◆ Directions
Copy out all the lines of the data precisely, omitting any pictures.

[Stored items from a collection]
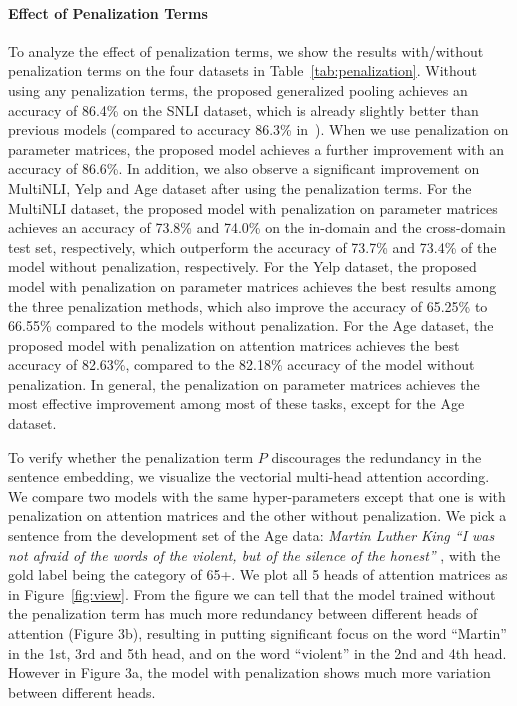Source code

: \documentclass[11pt]{article}
\begin{document}
\paragraph{Effect of Penalization Terms}
To analyze the effect of penalization terms, we show the results with/without penalization terms on the four datasets in Table~\ref{tab:penalization}. Without using any penalization terms, the proposed generalized pooling achieves an accuracy of 86.4\% on the SNLI dataset, which is already slightly better than previous models (compared to accuracy 86.3\% in~). When we use penalization on parameter matrices, the proposed model achieves a further improvement with an accuracy of 86.6\%. In addition, we also observe a significant improvement on MultiNLI, Yelp and Age dataset after using the penalization terms. For the MultiNLI dataset, the proposed model with penalization on parameter matrices achieves an accuracy of 73.8\% and 74.0\% on the in-domain and the cross-domain test set, respectively, which outperform the accuracy of 73.7\% and 73.4\% of the model without penalization, respectively. For the Yelp dataset, the proposed model with penalization on parameter matrices achieves the best results among the three penalization methods, which also improve the accuracy of 65.25\% to 66.55\% compared to the models without penalization. For the Age dataset, the proposed model with penalization on attention matrices achieves the best accuracy of 82.63\%, compared to the 82.18\% accuracy of the model without penalization. In general, the penalization on parameter matrices achieves the most effective improvement among most of these tasks, except for the Age dataset.

To verify whether the penalization term $P$ discourages the redundancy in the sentence embedding, we visualize the vectorial multi-head attention according. We compare two models with the same hyper-parameters except that one is with penalization on attention matrices and the other without penalization. We pick a sentence from the development set of the Age data: \textit{Martin Luther King ``I was not afraid of the words of the violent, but of the silence of the honest'' }, with the gold label being the category of 65+. We plot all 5 heads of attention matrices as in Figure~\ref{fig:view}. From the figure we can tell that the model trained without the penalization term has much more redundancy between different heads of attention (Figure 3b), resulting in putting significant focus on the word ``Martin'' in the 1st, 3rd and 5th head, and on the word ``violent'' in the 2nd and 4th head. However in Figure 3a, the model with penalization shows much more variation between different heads.  
\end{document}

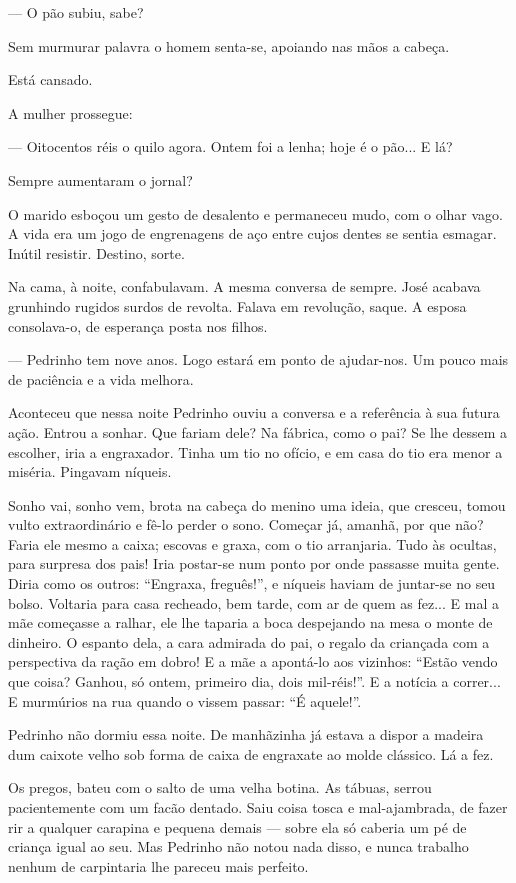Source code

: --- O pão subiu, sabe?

Sem murmurar palavra o homem senta-se, apoiando nas mãos a cabeça.

Está cansado.

A mulher prossegue:

--- Oitocentos réis o quilo agora. Ontem foi a lenha; hoje é o pão... E
lá?

Sempre aumentaram o jornal?

O marido esboçou um gesto de desalento e permaneceu mudo, com o olhar
vago. A vida era um jogo de engrenagens de aço entre cujos dentes se
sentia esmagar. Inútil resistir. Destino, sorte.

Na cama, à noite, confabulavam. A mesma conversa de sempre. José acabava
grunhindo rugidos surdos de revolta. Falava em revolução, saque. A
esposa consolava-o, de esperança posta nos filhos.

--- Pedrinho tem nove anos. Logo estará em ponto de ajudar-nos. Um pouco
mais de paciência e a vida melhora.

Aconteceu que nessa noite Pedrinho ouviu a conversa e a referência à sua
futura ação. Entrou a sonhar. Que fariam dele? Na fábrica, como o pai?
Se lhe dessem a escolher, iria a engraxador. Tinha um tio no ofício, e
em casa do tio era menor a miséria. Pingavam níqueis.

Sonho vai, sonho vem, brota na cabeça do menino uma ideia, que cresceu,
tomou vulto extraordinário e fê-lo perder o sono. Começar já, amanhã,
por que não? Faria ele mesmo a caixa; escovas e graxa, com o tio
arranjaria. Tudo às ocultas, para surpresa dos pais! Iria postar-se num
ponto por onde passasse muita gente. Diria como os outros: ``Engraxa,
freguês!'', e níqueis haviam de juntar-se no seu bolso. Voltaria para
casa recheado, bem tarde, com ar de quem as fez... E mal a mãe começasse
a ralhar, ele lhe taparia a boca despejando na mesa o monte de dinheiro.
O espanto dela, a cara admirada do pai, o regalo da criançada com a
perspectiva da ração em dobro! E a mãe a apontá-lo aos vizinhos: ``Estão
vendo que coisa? Ganhou, só ontem, primeiro dia, dois mil-réis!''. E a
notícia a correr... E murmúrios na rua quando o vissem passar: ``É
aquele!''.

Pedrinho não dormiu essa noite. De manhãzinha já estava a dispor a
madeira dum caixote velho sob forma de caixa de engraxate ao molde
clássico. Lá a fez.

Os pregos, bateu com o salto de uma velha botina. As tábuas, serrou
pacientemente com um facão dentado. Saiu coisa tosca e mal-ajambrada, de
fazer rir a qualquer carapina e pequena demais --- sobre ela só caberia
um pé de criança igual ao seu. Mas Pedrinho não notou nada disso, e
nunca trabalho nenhum de carpintaria lhe pareceu mais perfeito.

◆ Answer to the exercise
Source code

: \documentclass[11pt]{article}
\begin{document}
\paragraph{Effect of Penalization Terms}
To analyze the effect of penalization terms, we show the results with/without penalization terms on the four datasets in Table~\ref{tab:penalization}. Without using any penalization terms, the proposed generalized pooling achieves an accuracy of 86.4\% on the SNLI dataset, which is already slightly better than previous models (compared to accuracy 86.3\% in~). When we use penalization on parameter matrices, the proposed model achieves a further improvement with an accuracy of 86.6\%. In addition, we also observe a significant improvement on MultiNLI, Yelp and Age dataset after using the penalization terms. For the MultiNLI dataset, the proposed model with penalization on parameter matrices achieves an accuracy of 73.8\% and 74.0\% on the in-domain and the cross-domain test set, respectively, which outperform the accuracy of 73.7\% and 73.4\% of the model without penalization, respectively. For the Yelp dataset, the proposed model with penalization on parameter matrices achieves the best results among the three penalization methods, which also improve the accuracy of 65.25\% to 66.55\% compared to the models without penalization. For the Age dataset, the proposed model with penalization on attention matrices achieves the best accuracy of 82.63\%, compared to the 82.18\% accuracy of the model without penalization. In general, the penalization on parameter matrices achieves the most effective improvement among most of these tasks, except for the Age dataset.

To verify whether the penalization term $P$ discourages the redundancy in the sentence embedding, we visualize the vectorial multi-head attention according. We compare two models with the same hyper-parameters except that one is with penalization on attention matrices and the other without penalization. We pick a sentence from the development set of the Age data: \textit{Martin Luther King ``I was not afraid of the words of the violent, but of the silence of the honest'' }, with the gold label being the category of 65+. We plot all 5 heads of attention matrices as in Figure~\ref{fig:view}. From the figure we can tell that the model trained without the penalization term has much more redundancy between different heads of attention (Figure 3b), resulting in putting significant focus on the word ``Martin'' in the 1st, 3rd and 5th head, and on the word ``violent'' in the 2nd and 4th head. However in Figure 3a, the model with penalization shows much more variation between different heads.  
\end{document}

Source code

: --- O pão subiu, sabe?

Sem murmurar palavra o homem senta-se, apoiando nas mãos a cabeça.

Está cansado.

A mulher prossegue:

--- Oitocentos réis o quilo agora. Ontem foi a lenha; hoje é o pão... E
lá?

Sempre aumentaram o jornal?

O marido esboçou um gesto de desalento e permaneceu mudo, com o olhar
vago. A vida era um jogo de engrenagens de aço entre cujos dentes se
sentia esmagar. Inútil resistir. Destino, sorte.

Na cama, à noite, confabulavam. A mesma conversa de sempre. José acabava
grunhindo rugidos surdos de revolta. Falava em revolução, saque. A
esposa consolava-o, de esperança posta nos filhos.

--- Pedrinho tem nove anos. Logo estará em ponto de ajudar-nos. Um pouco
mais de paciência e a vida melhora.

Aconteceu que nessa noite Pedrinho ouviu a conversa e a referência à sua
futura ação. Entrou a sonhar. Que fariam dele? Na fábrica, como o pai?
Se lhe dessem a escolher, iria a engraxador. Tinha um tio no ofício, e
em casa do tio era menor a miséria. Pingavam níqueis.

Sonho vai, sonho vem, brota na cabeça do menino uma ideia, que cresceu,
tomou vulto extraordinário e fê-lo perder o sono. Começar já, amanhã,
por que não? Faria ele mesmo a caixa; escovas e graxa, com o tio
arranjaria. Tudo às ocultas, para surpresa dos pais! Iria postar-se num
ponto por onde passasse muita gente. Diria como os outros: ``Engraxa,
freguês!'', e níqueis haviam de juntar-se no seu bolso. Voltaria para
casa recheado, bem tarde, com ar de quem as fez... E mal a mãe começasse
a ralhar, ele lhe taparia a boca despejando na mesa o monte de dinheiro.
O espanto dela, a cara admirada do pai, o regalo da criançada com a
perspectiva da ração em dobro! E a mãe a apontá-lo aos vizinhos: ``Estão
vendo que coisa? Ganhou, só ontem, primeiro dia, dois mil-réis!''. E a
notícia a correr... E murmúrios na rua quando o vissem passar: ``É
aquele!''.

Pedrinho não dormiu essa noite. De manhãzinha já estava a dispor a
madeira dum caixote velho sob forma de caixa de engraxate ao molde
clássico. Lá a fez.

Os pregos, bateu com o salto de uma velha botina. As tábuas, serrou
pacientemente com um facão dentado. Saiu coisa tosca e mal-ajambrada, de
fazer rir a qualquer carapina e pequena demais --- sobre ela só caberia
um pé de criança igual ao seu. Mas Pedrinho não notou nada disso, e
nunca trabalho nenhum de carpintaria lhe pareceu mais perfeito.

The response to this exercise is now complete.